GOAL OF THE EXERCISE
Below are the records; copy every line in them that holds the string "registry".

ENTRIES SUPPLIED
____

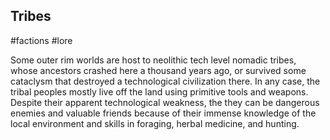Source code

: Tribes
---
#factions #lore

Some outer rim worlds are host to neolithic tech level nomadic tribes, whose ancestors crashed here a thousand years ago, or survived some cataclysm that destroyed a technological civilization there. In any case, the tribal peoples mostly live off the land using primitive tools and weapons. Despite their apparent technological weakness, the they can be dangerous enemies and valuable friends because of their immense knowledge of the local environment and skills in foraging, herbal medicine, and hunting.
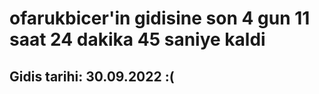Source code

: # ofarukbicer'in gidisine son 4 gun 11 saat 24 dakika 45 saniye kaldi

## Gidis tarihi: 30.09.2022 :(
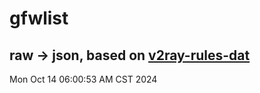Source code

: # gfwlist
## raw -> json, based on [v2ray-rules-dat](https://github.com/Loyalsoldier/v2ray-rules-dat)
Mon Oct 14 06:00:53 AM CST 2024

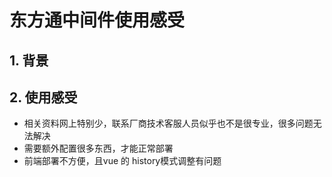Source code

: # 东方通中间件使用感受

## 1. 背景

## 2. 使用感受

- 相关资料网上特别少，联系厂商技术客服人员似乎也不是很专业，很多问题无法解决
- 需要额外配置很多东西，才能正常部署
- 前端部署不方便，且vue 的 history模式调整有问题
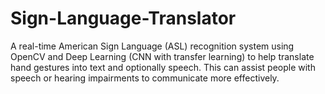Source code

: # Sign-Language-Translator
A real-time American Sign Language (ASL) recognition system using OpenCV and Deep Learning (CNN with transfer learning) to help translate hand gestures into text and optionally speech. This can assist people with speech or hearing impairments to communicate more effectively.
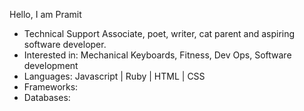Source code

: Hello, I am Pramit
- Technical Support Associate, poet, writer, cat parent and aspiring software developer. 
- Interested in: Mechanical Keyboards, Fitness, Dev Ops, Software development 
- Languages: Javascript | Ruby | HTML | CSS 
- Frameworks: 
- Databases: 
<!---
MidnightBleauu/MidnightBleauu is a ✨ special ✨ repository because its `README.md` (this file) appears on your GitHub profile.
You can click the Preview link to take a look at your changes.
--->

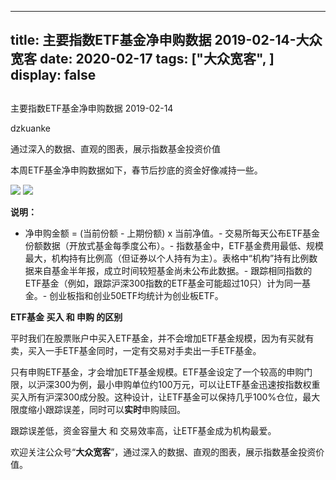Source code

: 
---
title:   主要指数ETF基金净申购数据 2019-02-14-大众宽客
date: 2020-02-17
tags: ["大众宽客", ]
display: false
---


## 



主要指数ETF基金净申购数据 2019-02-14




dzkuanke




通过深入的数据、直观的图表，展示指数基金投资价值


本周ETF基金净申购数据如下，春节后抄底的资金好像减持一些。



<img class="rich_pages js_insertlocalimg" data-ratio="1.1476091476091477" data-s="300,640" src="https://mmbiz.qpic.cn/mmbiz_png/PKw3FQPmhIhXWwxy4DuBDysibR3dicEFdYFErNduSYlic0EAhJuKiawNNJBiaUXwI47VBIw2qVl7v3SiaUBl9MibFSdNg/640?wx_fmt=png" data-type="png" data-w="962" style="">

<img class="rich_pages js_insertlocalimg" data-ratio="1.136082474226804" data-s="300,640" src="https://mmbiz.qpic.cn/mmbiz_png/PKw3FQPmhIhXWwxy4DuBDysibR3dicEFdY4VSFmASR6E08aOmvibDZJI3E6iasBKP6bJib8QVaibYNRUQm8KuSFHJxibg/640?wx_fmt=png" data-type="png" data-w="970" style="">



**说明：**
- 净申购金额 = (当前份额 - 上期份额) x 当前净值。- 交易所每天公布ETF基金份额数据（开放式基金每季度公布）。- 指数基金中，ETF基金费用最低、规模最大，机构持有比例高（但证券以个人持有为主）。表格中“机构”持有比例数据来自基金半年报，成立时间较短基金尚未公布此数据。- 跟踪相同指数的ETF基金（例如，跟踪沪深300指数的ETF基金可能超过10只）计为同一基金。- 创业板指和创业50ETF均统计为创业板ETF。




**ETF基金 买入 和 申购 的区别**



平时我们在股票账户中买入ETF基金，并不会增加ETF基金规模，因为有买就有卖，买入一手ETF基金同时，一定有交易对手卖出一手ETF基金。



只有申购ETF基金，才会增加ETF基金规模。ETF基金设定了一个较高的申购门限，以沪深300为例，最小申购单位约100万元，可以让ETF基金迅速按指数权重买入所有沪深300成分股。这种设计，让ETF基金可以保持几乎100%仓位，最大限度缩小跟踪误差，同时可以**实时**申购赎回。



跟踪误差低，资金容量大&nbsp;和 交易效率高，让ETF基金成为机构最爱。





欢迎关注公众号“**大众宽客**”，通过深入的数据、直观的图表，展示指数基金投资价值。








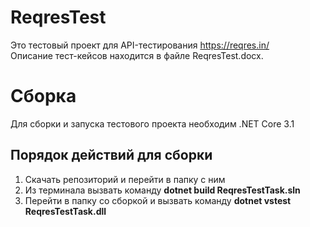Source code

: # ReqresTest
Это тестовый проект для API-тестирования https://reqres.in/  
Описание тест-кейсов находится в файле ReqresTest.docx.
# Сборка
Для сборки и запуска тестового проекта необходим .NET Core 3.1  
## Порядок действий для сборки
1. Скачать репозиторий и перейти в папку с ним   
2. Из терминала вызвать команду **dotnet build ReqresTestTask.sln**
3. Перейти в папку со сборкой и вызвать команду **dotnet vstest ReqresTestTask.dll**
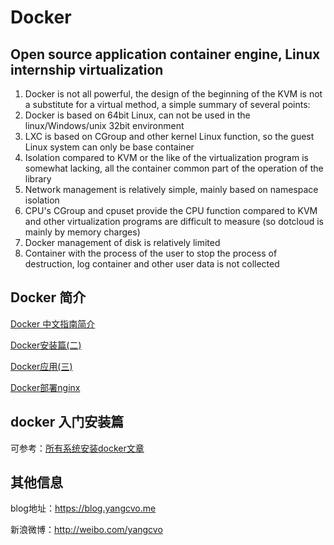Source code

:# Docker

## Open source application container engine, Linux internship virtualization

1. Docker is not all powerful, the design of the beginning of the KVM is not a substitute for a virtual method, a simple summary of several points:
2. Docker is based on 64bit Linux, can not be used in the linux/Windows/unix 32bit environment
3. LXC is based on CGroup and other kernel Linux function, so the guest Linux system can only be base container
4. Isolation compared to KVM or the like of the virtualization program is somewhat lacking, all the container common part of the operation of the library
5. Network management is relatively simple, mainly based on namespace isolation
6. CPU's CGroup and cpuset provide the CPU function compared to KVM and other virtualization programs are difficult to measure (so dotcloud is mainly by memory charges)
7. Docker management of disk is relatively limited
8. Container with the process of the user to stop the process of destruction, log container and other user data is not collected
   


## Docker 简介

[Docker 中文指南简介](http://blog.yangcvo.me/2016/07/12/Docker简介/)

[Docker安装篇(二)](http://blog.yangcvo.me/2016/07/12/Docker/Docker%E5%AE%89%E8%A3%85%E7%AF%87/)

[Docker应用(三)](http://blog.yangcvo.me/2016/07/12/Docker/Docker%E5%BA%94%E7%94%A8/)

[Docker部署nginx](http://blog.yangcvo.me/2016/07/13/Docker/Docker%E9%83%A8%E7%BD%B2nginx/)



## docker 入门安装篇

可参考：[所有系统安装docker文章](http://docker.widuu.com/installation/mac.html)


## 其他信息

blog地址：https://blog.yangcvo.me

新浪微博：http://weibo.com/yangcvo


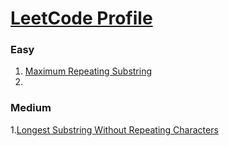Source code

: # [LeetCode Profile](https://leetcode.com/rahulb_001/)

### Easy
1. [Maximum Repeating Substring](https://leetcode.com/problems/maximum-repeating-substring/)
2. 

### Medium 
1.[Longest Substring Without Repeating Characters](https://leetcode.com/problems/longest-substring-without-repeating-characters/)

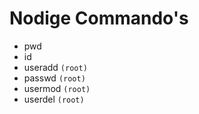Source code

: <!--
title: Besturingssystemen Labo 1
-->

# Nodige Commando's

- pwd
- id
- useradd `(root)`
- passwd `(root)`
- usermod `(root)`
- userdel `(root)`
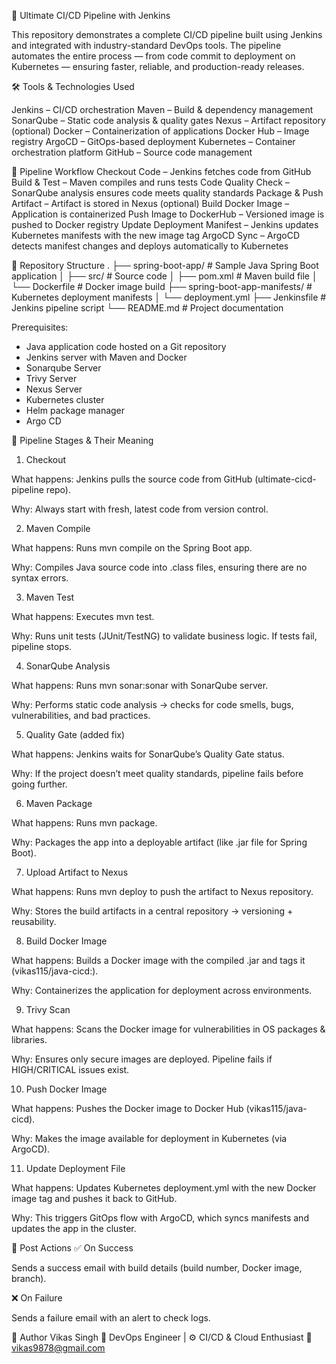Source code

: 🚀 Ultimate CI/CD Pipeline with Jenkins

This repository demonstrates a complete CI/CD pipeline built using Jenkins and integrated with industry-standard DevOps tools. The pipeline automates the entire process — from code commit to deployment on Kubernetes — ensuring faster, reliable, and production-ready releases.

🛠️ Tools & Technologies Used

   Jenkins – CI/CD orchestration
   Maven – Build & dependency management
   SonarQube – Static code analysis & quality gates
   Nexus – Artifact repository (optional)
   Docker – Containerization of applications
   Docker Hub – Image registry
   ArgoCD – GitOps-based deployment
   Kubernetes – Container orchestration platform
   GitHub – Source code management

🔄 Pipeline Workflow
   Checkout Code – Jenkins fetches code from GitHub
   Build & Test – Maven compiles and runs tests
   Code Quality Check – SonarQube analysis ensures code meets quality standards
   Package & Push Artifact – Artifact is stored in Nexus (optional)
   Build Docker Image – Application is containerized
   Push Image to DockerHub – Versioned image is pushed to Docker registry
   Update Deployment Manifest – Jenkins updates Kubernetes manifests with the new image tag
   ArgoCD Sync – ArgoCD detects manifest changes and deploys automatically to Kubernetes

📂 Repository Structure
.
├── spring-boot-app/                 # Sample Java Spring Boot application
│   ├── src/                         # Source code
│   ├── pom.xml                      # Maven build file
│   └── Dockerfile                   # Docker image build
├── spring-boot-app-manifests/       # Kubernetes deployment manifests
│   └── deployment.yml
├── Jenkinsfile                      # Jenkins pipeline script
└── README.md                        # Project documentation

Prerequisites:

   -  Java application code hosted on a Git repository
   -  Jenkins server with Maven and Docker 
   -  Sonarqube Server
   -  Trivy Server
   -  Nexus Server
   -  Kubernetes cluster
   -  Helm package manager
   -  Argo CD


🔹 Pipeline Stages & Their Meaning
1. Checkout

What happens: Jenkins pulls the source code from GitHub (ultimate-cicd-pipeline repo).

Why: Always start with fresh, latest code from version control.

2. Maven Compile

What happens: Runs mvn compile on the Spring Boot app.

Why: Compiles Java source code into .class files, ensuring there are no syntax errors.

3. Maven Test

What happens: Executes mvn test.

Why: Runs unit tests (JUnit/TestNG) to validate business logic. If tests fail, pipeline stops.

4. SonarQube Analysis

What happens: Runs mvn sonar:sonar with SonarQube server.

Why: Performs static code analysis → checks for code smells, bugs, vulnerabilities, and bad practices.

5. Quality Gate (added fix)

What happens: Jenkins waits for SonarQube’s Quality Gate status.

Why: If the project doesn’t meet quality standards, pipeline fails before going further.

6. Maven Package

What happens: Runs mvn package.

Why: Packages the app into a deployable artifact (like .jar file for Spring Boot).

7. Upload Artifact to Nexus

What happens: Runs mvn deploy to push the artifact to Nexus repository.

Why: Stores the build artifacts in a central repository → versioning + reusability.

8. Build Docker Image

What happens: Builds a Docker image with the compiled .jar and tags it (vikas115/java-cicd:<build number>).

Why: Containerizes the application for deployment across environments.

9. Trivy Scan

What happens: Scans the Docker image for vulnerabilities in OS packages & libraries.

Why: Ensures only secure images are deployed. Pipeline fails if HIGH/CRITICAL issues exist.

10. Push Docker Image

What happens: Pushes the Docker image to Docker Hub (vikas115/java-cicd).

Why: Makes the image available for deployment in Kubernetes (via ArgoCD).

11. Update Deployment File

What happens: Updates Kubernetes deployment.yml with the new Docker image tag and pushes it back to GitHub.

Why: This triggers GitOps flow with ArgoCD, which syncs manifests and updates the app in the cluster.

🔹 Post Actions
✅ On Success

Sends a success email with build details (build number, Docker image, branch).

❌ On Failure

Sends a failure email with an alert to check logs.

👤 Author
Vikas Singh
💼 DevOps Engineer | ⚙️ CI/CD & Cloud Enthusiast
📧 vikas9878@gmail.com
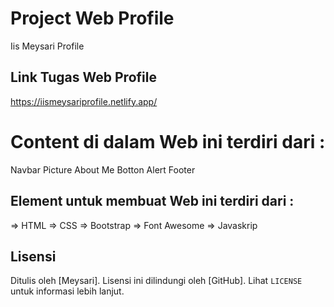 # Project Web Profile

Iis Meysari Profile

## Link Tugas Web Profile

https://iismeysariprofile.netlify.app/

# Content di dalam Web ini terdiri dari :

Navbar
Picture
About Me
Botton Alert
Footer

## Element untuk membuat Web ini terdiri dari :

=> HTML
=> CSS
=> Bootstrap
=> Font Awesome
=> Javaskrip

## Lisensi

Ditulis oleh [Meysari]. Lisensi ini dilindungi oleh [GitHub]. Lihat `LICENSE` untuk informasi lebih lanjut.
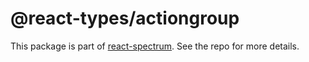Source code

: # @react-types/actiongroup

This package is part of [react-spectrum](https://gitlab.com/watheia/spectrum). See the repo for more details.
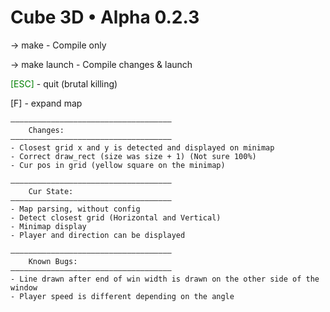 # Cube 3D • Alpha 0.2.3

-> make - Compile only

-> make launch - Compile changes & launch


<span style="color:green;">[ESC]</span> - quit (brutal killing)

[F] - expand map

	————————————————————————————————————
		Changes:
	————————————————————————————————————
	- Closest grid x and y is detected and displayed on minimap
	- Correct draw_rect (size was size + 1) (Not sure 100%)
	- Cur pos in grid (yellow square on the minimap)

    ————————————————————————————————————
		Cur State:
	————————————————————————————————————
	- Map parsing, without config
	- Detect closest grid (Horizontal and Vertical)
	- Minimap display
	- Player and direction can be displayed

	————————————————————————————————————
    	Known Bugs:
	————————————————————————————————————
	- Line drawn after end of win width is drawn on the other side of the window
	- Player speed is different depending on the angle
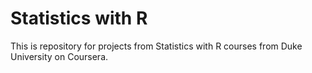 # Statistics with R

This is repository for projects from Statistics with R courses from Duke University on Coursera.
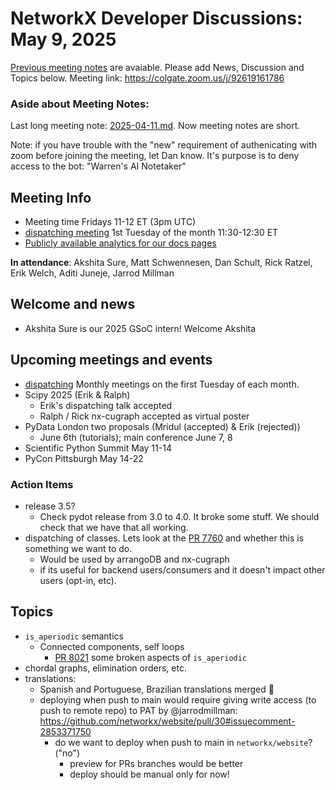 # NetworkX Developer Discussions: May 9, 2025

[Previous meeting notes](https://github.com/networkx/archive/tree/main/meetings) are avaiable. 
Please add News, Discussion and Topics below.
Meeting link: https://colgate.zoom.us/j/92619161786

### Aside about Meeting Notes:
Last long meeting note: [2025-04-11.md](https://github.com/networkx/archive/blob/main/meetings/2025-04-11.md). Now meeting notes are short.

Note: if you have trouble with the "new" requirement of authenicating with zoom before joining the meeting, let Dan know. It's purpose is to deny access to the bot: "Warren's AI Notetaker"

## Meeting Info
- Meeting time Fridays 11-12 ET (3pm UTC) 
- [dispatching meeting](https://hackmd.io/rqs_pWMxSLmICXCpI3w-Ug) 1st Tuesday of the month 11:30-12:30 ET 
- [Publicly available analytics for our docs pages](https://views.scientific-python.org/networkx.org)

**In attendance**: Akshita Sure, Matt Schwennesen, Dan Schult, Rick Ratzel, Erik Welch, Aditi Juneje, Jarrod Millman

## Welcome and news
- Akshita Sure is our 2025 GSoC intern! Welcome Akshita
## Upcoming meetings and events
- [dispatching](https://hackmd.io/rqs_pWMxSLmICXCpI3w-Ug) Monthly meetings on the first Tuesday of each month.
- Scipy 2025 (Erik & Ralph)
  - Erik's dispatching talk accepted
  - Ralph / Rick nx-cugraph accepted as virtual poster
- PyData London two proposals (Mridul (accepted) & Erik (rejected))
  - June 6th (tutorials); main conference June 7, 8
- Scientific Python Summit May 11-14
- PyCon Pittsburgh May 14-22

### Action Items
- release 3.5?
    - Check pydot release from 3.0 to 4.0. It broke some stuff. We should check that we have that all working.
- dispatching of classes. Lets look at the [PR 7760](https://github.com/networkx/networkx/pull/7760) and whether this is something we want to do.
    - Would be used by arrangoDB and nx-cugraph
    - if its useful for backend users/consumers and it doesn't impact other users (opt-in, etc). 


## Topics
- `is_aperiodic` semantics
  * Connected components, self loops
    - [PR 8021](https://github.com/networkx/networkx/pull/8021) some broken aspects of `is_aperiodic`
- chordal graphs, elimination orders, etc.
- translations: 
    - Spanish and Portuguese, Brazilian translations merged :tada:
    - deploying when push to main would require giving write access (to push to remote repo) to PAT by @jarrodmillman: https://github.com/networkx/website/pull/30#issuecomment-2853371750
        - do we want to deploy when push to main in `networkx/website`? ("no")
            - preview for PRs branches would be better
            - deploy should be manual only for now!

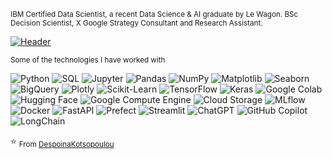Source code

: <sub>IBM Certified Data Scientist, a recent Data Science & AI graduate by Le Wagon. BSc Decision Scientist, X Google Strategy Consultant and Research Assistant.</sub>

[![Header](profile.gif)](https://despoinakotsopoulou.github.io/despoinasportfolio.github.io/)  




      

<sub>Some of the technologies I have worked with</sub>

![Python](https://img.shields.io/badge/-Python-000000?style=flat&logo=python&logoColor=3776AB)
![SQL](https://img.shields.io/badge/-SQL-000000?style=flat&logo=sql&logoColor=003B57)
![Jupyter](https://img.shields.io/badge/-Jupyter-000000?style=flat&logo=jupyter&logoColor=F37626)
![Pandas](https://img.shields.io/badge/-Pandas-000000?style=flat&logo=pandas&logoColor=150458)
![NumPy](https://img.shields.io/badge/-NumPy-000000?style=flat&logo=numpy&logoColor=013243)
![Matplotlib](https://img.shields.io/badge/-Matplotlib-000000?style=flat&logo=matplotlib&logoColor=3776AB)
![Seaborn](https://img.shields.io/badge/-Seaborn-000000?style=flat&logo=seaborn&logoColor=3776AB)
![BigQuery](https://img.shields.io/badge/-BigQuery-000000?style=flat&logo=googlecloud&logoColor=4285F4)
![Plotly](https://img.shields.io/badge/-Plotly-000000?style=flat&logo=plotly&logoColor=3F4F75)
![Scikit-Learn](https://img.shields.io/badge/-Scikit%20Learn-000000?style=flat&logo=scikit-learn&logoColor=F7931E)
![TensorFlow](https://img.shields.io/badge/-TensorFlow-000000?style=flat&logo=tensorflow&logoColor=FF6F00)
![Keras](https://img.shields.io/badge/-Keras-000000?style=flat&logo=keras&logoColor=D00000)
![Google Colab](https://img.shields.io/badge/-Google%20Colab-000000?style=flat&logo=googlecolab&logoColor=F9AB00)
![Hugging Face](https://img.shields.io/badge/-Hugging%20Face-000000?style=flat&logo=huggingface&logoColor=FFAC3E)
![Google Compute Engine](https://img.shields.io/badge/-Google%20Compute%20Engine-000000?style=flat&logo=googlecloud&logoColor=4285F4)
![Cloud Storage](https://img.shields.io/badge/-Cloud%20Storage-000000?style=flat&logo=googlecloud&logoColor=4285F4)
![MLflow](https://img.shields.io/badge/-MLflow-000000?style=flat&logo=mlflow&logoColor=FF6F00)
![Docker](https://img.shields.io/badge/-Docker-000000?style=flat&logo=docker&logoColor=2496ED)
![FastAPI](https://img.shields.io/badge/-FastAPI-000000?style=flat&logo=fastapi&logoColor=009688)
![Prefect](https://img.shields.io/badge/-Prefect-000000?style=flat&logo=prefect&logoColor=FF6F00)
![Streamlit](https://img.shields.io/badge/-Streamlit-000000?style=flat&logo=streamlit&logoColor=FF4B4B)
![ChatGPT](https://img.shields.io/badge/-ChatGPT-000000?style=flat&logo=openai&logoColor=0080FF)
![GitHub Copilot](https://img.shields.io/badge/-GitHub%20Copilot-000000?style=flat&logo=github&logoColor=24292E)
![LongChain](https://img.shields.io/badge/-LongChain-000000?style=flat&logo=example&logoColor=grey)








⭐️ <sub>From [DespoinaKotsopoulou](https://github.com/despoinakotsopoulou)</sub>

____

WRITTEN REPLY
   Docker Hub – Image registry
   Push Image to DockerHub – Versioned image is pushed to Docker registry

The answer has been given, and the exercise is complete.